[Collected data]
┄┄┄┄┄┄┄┄┄┄

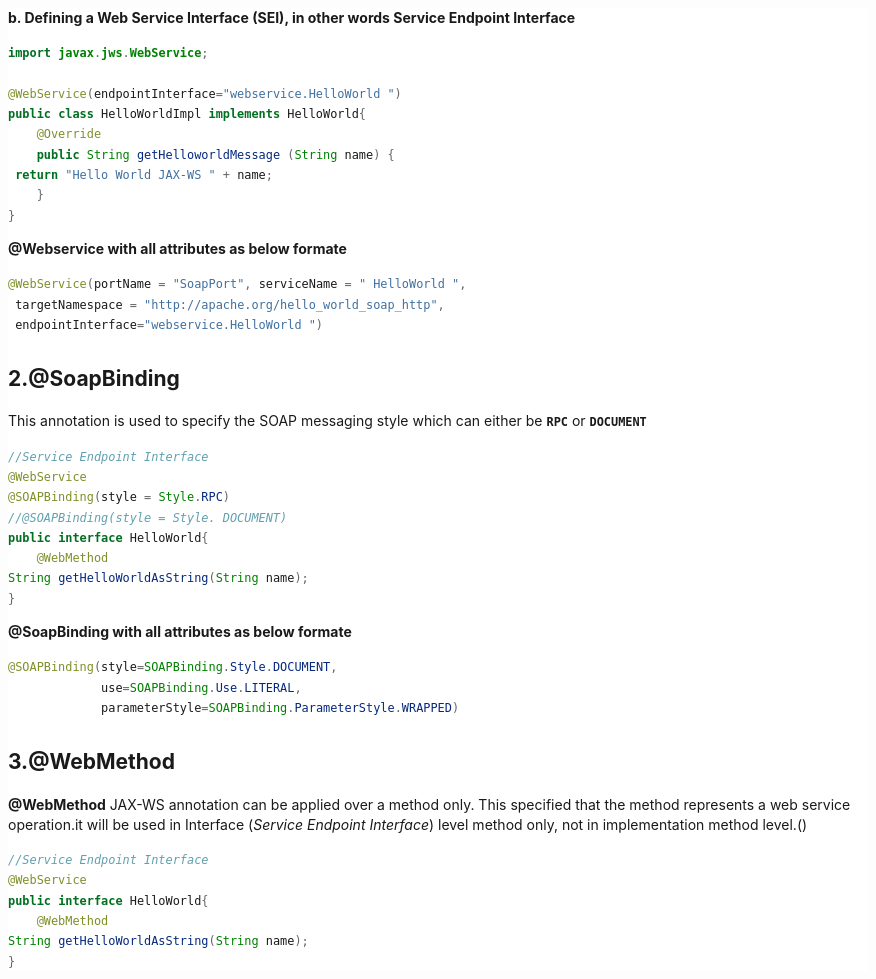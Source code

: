 **b. Defining a Web Service Interface (SEI), in other words Service Endpoint
Interface**
```java
import javax.jws.WebService;

@WebService(endpointInterface="webservice.HelloWorld ")
public class HelloWorldImpl implements HelloWorld{
	@Override
	public String getHelloworldMessage (String name) {
 return "Hello World JAX-WS " + name;
	}
}
```


**@Webservice with all attributes as below formate**
```java
@WebService(portName = "SoapPort", serviceName = " HelloWorld ",
 targetNamespace = "http://apache.org/hello_world_soap_http",
 endpointInterface="webservice.HelloWorld ")
```


## **2.@SoapBinding**

This annotation is used to specify the SOAP messaging style which can either be
**`RPC`** or **`DOCUMENT`**
```java
//Service Endpoint Interface
@WebService
@SOAPBinding(style = Style.RPC)
//@SOAPBinding(style = Style. DOCUMENT)
public interface HelloWorld{
	@WebMethod 
String getHelloWorldAsString(String name);
}
```


**@SoapBinding with all attributes as below formate**
```java
@SOAPBinding(style=SOAPBinding.Style.DOCUMENT,
             use=SOAPBinding.Use.LITERAL,
             parameterStyle=SOAPBinding.ParameterStyle.WRAPPED)
```


## **3.@WebMethod**

**@WebMethod** JAX-WS annotation can be applied over a method only. This
specified that the method represents a web service operation.it will be used in
Interface (*Service Endpoint Interface*) level method only, not in
implementation method level.()
```java
//Service Endpoint Interface
@WebService 
public interface HelloWorld{
	@WebMethod 
String getHelloWorldAsString(String name);
}
```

┄┄┄┄┄┄┄┄┄┄

■ Goal of the exercise: Only a number is expected here: how many lines above contain the word "below".

■ Exercise output: 2